■ **ABOUT THIS EXERCISE**:
Below is a set of records. Repeat them verbatim without the pictures.

= = = = =

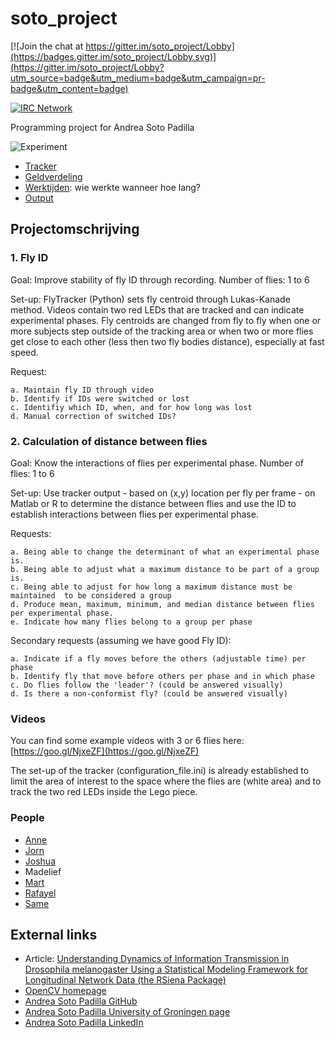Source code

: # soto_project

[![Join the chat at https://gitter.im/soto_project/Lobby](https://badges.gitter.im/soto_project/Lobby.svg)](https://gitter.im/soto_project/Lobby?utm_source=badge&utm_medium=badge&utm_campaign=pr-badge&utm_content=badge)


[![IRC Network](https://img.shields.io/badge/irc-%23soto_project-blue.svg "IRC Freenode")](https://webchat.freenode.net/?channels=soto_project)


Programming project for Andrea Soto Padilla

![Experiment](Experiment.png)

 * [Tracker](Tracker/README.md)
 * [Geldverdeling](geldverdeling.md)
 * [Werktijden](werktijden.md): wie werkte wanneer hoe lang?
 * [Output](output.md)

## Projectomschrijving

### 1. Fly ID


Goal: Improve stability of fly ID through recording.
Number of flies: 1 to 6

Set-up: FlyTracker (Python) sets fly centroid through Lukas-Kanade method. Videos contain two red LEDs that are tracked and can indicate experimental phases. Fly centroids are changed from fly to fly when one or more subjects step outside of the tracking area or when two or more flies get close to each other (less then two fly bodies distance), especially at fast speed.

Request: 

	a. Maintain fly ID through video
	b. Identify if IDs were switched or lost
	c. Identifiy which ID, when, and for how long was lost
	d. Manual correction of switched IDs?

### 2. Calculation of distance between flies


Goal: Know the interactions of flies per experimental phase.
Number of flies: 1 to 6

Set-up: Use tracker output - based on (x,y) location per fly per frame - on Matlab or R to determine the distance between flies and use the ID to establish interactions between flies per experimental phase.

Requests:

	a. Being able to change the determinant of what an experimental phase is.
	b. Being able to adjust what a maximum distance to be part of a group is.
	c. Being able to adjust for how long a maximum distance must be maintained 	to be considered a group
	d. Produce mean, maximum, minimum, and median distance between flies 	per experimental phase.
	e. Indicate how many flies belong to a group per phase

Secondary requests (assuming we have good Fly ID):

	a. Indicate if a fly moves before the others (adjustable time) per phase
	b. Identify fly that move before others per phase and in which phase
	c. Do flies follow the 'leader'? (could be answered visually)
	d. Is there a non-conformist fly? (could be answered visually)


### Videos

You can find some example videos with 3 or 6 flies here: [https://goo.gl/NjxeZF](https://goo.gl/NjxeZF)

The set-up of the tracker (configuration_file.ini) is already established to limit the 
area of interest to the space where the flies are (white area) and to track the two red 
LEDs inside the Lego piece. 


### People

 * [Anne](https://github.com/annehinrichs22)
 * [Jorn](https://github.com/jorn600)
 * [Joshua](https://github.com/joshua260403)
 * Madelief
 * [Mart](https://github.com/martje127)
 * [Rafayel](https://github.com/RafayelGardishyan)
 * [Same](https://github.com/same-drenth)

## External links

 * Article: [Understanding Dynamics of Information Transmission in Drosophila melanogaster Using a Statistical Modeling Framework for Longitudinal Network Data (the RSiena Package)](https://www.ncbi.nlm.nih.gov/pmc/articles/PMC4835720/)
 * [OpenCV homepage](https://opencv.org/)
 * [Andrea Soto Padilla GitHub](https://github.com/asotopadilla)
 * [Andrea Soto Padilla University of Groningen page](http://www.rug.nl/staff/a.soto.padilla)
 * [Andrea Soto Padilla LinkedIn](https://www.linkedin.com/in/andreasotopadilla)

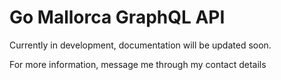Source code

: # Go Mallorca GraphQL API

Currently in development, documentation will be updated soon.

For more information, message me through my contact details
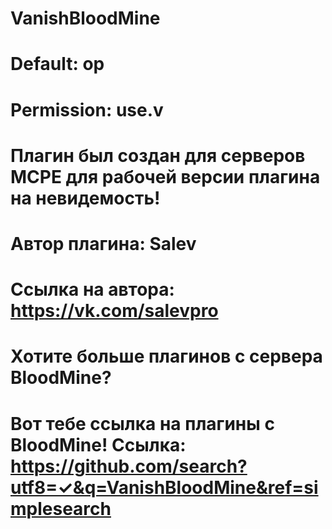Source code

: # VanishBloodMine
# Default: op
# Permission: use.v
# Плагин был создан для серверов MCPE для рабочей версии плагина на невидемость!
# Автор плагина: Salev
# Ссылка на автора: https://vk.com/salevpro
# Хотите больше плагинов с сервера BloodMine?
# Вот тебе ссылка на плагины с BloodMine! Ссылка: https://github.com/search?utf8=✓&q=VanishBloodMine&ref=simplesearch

= = = = =

■ **YOUR SOLUTION**:
Source code

: # soto_project

[![Join the chat at https://gitter.im/soto_project/Lobby](https://badges.gitter.im/soto_project/Lobby.svg)](https://gitter.im/soto_project/Lobby?utm_source=badge&utm_medium=badge&utm_campaign=pr-badge&utm_content=badge)


[![IRC Network](https://img.shields.io/badge/irc-%23soto_project-blue.svg "IRC Freenode")](https://webchat.freenode.net/?channels=soto_project)


Programming project for Andrea Soto Padilla

![Experiment](Experiment.png)

 * [Tracker](Tracker/README.md)
 * [Geldverdeling](geldverdeling.md)
 * [Werktijden](werktijden.md): wie werkte wanneer hoe lang?
 * [Output](output.md)

## Projectomschrijving

### 1. Fly ID


Goal: Improve stability of fly ID through recording.
Number of flies: 1 to 6

Set-up: FlyTracker (Python) sets fly centroid through Lukas-Kanade method. Videos contain two red LEDs that are tracked and can indicate experimental phases. Fly centroids are changed from fly to fly when one or more subjects step outside of the tracking area or when two or more flies get close to each other (less then two fly bodies distance), especially at fast speed.

Request: 

	a. Maintain fly ID through video
	b. Identify if IDs were switched or lost
	c. Identifiy which ID, when, and for how long was lost
	d. Manual correction of switched IDs?

### 2. Calculation of distance between flies


Goal: Know the interactions of flies per experimental phase.
Number of flies: 1 to 6

Set-up: Use tracker output - based on (x,y) location per fly per frame - on Matlab or R to determine the distance between flies and use the ID to establish interactions between flies per experimental phase.

Requests:

	a. Being able to change the determinant of what an experimental phase is.
	b. Being able to adjust what a maximum distance to be part of a group is.
	c. Being able to adjust for how long a maximum distance must be maintained 	to be considered a group
	d. Produce mean, maximum, minimum, and median distance between flies 	per experimental phase.
	e. Indicate how many flies belong to a group per phase

Secondary requests (assuming we have good Fly ID):

	a. Indicate if a fly moves before the others (adjustable time) per phase
	b. Identify fly that move before others per phase and in which phase
	c. Do flies follow the 'leader'? (could be answered visually)
	d. Is there a non-conformist fly? (could be answered visually)


### Videos

You can find some example videos with 3 or 6 flies here: [https://goo.gl/NjxeZF](https://goo.gl/NjxeZF)

The set-up of the tracker (configuration_file.ini) is already established to limit the 
area of interest to the space where the flies are (white area) and to track the two red 
LEDs inside the Lego piece. 


### People

 * [Anne](https://github.com/annehinrichs22)
 * [Jorn](https://github.com/jorn600)
 * [Joshua](https://github.com/joshua260403)
 * Madelief
 * [Mart](https://github.com/martje127)
 * [Rafayel](https://github.com/RafayelGardishyan)
 * [Same](https://github.com/same-drenth)

## External links

 * Article: [Understanding Dynamics of Information Transmission in Drosophila melanogaster Using a Statistical Modeling Framework for Longitudinal Network Data (the RSiena Package)](https://www.ncbi.nlm.nih.gov/pmc/articles/PMC4835720/)
 * [OpenCV homepage](https://opencv.org/)
 * [Andrea Soto Padilla GitHub](https://github.com/asotopadilla)
 * [Andrea Soto Padilla University of Groningen page](http://www.rug.nl/staff/a.soto.padilla)
 * [Andrea Soto Padilla LinkedIn](https://www.linkedin.com/in/andreasotopadilla)

Source code

: # Go Mallorca GraphQL API

Currently in development, documentation will be updated soon.

For more information, message me through my contact details
Source code

: # VanishBloodMine
# Default: op
# Permission: use.v
# Плагин был создан для серверов MCPE для рабочей версии плагина на невидемость!
# Автор плагина: Salev
# Ссылка на автора: https://vk.com/salevpro
# Хотите больше плагинов с сервера BloodMine?
# Вот тебе ссылка на плагины с BloodMine! Ссылка: https://github.com/search?utf8=✓&q=VanishBloodMine&ref=simplesearch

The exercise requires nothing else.